The next step is to examine the person who uploaded it as well as all those who liked the video, commented, and shared. Then begins the selection process and further investigation into particular individuals in order to find a smoking gun. Doing this manually takes a lot of time, which is why it is imperative to invest in technology that focuses on the target group so that fewer people have to be to analyzed in the first place. However, with technology comes various legal issues, including privacy and terms of use on various platforms, which put certain limitations on what information can be obtained.

The “smoking gun” on social media is the last piece of the puzzle before the terrorist goes out into the real world and carries out an attack.

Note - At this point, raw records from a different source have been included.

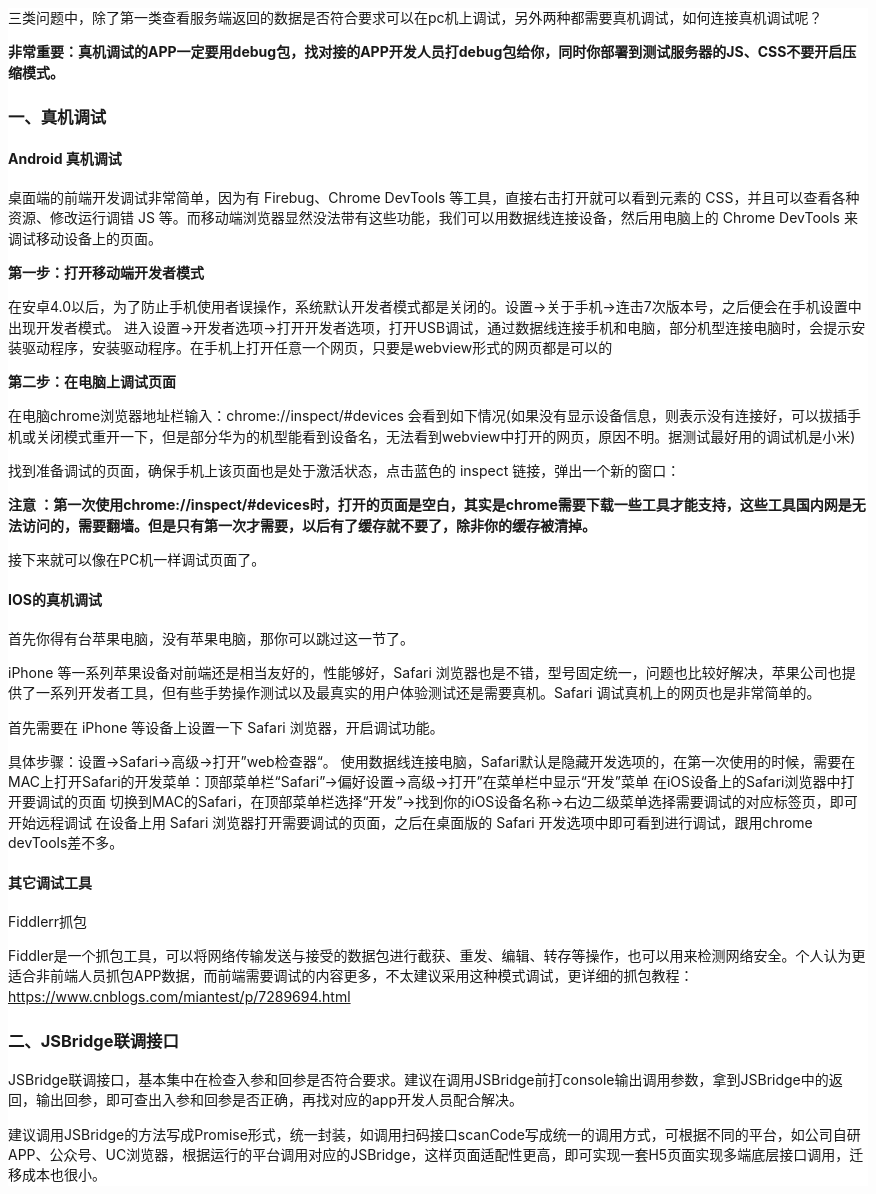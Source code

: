 三类问题中，除了第一类查看服务端返回的数据是否符合要求可以在pc机上调试，另外两种都需要真机调试，如何连接真机调试呢？

**非常重要：真机调试的APP一定要用debug包，找对接的APP开发人员打debug包给你，同时你部署到测试服务器的JS、CSS不要开启压缩模式。**

### 一、真机调试

#### Android 真机调试

桌面端的前端开发调试非常简单，因为有 Firebug、Chrome DevTools 等工具，直接右击打开就可以看到元素的 CSS，并且可以查看各种资源、修改运行调错 JS 等。而移动端浏览器显然没法带有这些功能，我们可以用数据线连接设备，然后用电脑上的 Chrome DevTools 来调试移动设备上的页面。

**第一步：打开移动端开发者模式**

在安卓4.0以后，为了防止手机使用者误操作，系统默认开发者模式都是关闭的。设置→关于手机→连击7次版本号，之后便会在手机设置中出现开发者模式。
进入设置→开发者选项→打开开发者选项，打开USB调试，通过数据线连接手机和电脑，部分机型连接电脑时，会提示安装驱动程序，安装驱动程序。在手机上打开任意一个网页，只要是webview形式的网页都是可以的

**第二步：在电脑上调试页面**

在电脑chrome浏览器地址栏输入：chrome://inspect/#devices 会看到如下情况(如果没有显示设备信息，则表示没有连接好，可以拔插手机或关闭模式重开一下，但是部分华为的机型能看到设备名，无法看到webview中打开的网页，原因不明。据测试最好用的调试机是小米)


找到准备调试的页面，确保手机上该页面也是处于激活状态，点击蓝色的 inspect 链接，弹出一个新的窗口：


**注意 ：第一次使用chrome://inspect/#devices时，打开的页面是空白，其实是chrome需要下载一些工具才能支持，这些工具国内网是无法访问的，需要翻墙。但是只有第一次才需要，以后有了缓存就不要了，除非你的缓存被清掉。**

 接下来就可以像在PC机一样调试页面了。
 
#### IOS的真机调试
首先你得有台苹果电脑，没有苹果电脑，那你可以跳过这一节了。

iPhone 等一系列苹果设备对前端还是相当友好的，性能够好，Safari 浏览器也是不错，型号固定统一，问题也比较好解决，苹果公司也提供了一系列开发者工具，但有些手势操作测试以及最真实的用户体验测试还是需要真机。Safari 调试真机上的网页也是非常简单的。

首先需要在 iPhone 等设备上设置一下 Safari 浏览器，开启调试功能。

具体步骤：设置→Safari→高级→打开”web检查器“。
使用数据线连接电脑，Safari默认是隐藏开发选项的，在第一次使用的时候，需要在 MAC上打开Safari的开发菜单：顶部菜单栏“Safari”→偏好设置→高级→打开”在菜单栏中显示“开发”菜单
在iOS设备上的Safari浏览器中打开要调试的页面
切换到MAC的Safari，在顶部菜单栏选择“开发”→找到你的iOS设备名称→右边二级菜单选择需要调试的对应标签页，即可开始远程调试
在设备上用 Safari 浏览器打开需要调试的页面，之后在桌面版的 Safari 开发选项中即可看到进行调试，跟用chrome devTools差不多。


#### 其它调试工具
Fiddlerr抓包

Fiddler是一个抓包工具，可以将网络传输发送与接受的数据包进行截获、重发、编辑、转存等操作，也可以用来检测网络安全。个人认为更适合非前端人员抓包APP数据，而前端需要调试的内容更多，不太建议采用这种模式调试，更详细的抓包教程：https://www.cnblogs.com/miantest/p/7289694.html


### 二、JSBridge联调接口
JSBridge联调接口，基本集中在检查入参和回参是否符合要求。建议在调用JSBridge前打console输出调用参数，拿到JSBridge中的返回，输出回参，即可查出入参和回参是否正确，再找对应的app开发人员配合解决。

建议调用JSBridge的方法写成Promise形式，统一封装，如调用扫码接口scanCode写成统一的调用方式，可根据不同的平台，如公司自研APP、公众号、UC浏览器，根据运行的平台调用对应的JSBridge，这样页面适配性更高，即可实现一套H5页面实现多端底层接口调用，迁移成本也很小。
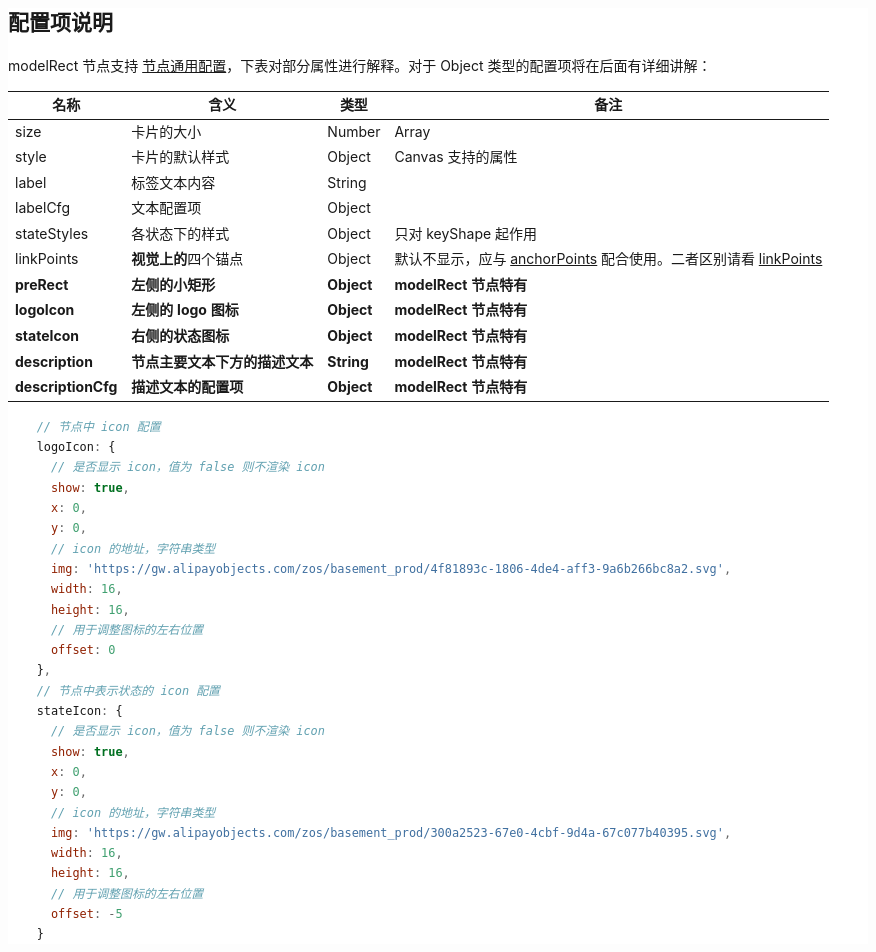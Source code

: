 
## 配置项说明
modelRect 节点支持 [节点通用配置](/zh/docs/manual/middle/elements/nodes/defaultNode#节点的通用属性)，下表对部分属性进行解释。对于 Object 类型的配置项将在后面有详细讲解：

| 名称 | 含义 | 类型 | 备注 |
| --- | --- | --- | --- |
| size | 卡片的大小 | Number | Array |  |
| style | 卡片的默认样式 | Object | Canvas 支持的属性 |
| label | 标签文本内容 | String |  |
| labelCfg | 文本配置项 | Object |  |
| stateStyles | 各状态下的样式 | Object | 只对 keyShape 起作用 |
| linkPoints | **视觉上的**四个锚点 | Object | 默认不显示，应与 [anchorPoints](/zh/docs/manual/middle/elements/nodes/defaultNode/#节点的通用属性) 配合使用。二者区别请看 [linkPoints](#linkpoints) |
| **preRect** | **左侧的小矩形** | **Object** | **modelRect 节点特有** |
| **logoIcon** | **左侧的 logo 图标** | **Object** | **modelRect 节点特有** |
| **stateIcon** | **右侧的状态图标** | **Object** | **modelRect 节点特有** |
| **description** | **节点主要文本下方的描述文本** | **String** | **modelRect 节点特有** |
| **descriptionCfg** | **描述文本的配置项** | **Object** | **modelRect 节点特有** |


```javascript
    // 节点中 icon 配置
    logoIcon: {
      // 是否显示 icon，值为 false 则不渲染 icon
      show: true,
      x: 0,
      y: 0,
      // icon 的地址，字符串类型
      img: 'https://gw.alipayobjects.com/zos/basement_prod/4f81893c-1806-4de4-aff3-9a6b266bc8a2.svg',
      width: 16,
      height: 16,
      // 用于调整图标的左右位置
      offset: 0
    },
    // 节点中表示状态的 icon 配置
    stateIcon: {
      // 是否显示 icon，值为 false 则不渲染 icon
      show: true,
      x: 0,
      y: 0,
      // icon 的地址，字符串类型
      img: 'https://gw.alipayobjects.com/zos/basement_prod/300a2523-67e0-4cbf-9d4a-67c077b40395.svg',
      width: 16,
      height: 16,
      // 用于调整图标的左右位置
      offset: -5
    }
```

In Israel, attacks may be very close to home and thus finding the smoking gun quickly before a terrorist can act on it is of utmost importance. Therefore, considerable time and energy is put into locating the red flags and investigating them before anything happens in real life.

The need to have access to such information is obvious in Israel, and Israeli companies have developed tools to secure this access, while in the West this issue remains unsolved. The Israeli approach is very clear; protecting life is more important than protecting privacy and the terms of using certain technologies.

Israeli soldiers
Israeli soldiers participate in 48 hour “hackathon” – innovating new programs for Israeli defense. (IDF)

On top of locating the threats and thwarting attacks in this manner, fighting terror on the Internet also requires a determined effort to prevent the use of social media for the dissemination of incitement for terror. Israel is leading the international effort in this respect and seeks cooperation from other liberal democracies and from the mega-consortiums that control most Internet activities. In the meanwhile, it has adopted a new law that enables it to limit the use of the Internet for incitement.

Other aspects of fighting terror on the Internet include the use of the Internet to promote de-radicalization programs so that whenever a tendency to radicalize is indicated, there is automatic sending of countering messages to the relevant person. The potential radical/terrorist is also approached by the local leadership and members of the family. The use of a wide variety of information is available on the Net to allow the identification of threats in time. For example, if somebody is considered a threat, then his picture, phone number, and car license number should be automatically shared with the security forces to prevent him from carrying out an attack.

Finally, counterterrorism on the Internet should include an effort to thwart cyber terror itself. This relates to preventing attempts to damage vital infrastructure (both physical and Internet, such as databases and banking systems) through cyberattacks, attempts to collect vital information by using fake identities, taking over broadcasting capabilities to terrify and misinform the public, promoting terror attacks by enticing Israeli citizens to make contact with seemingly innocent individuals, and other potential ways of abusing the Internet. In 2013, Iranian hackers were able to gain access to the controls of a dam in Rye, New York. In 2016, four Israeli hospitals were hit by Ransomware. The scope of these options is growing dramatically and the precedent set during the election campaign in the United States, where Democratic Party emails were allegedly penetrated, is the first example of how the attackers may very easily be a step ahead of the defenders.

To cope with these threats, Israel employs a robust system of organizations specializing in cyber protection efforts. The protection of military assets rests with the IDF itself, whereas the responsibility to protect critical infrastructure lies with the Internal Security Service (Shabak). Israel’s cyber security industries are among the most advanced in the world. Some 300 Israeli companies specialize in cyber-security, accounting for $3.5 billion worth of anti-hacking exports in 2015.

The private systems are guided in their efforts to defend themselves by the recently established National Cyber Staff. This structure facilitates an open flow of information and best practices that is necessary in this kind of war.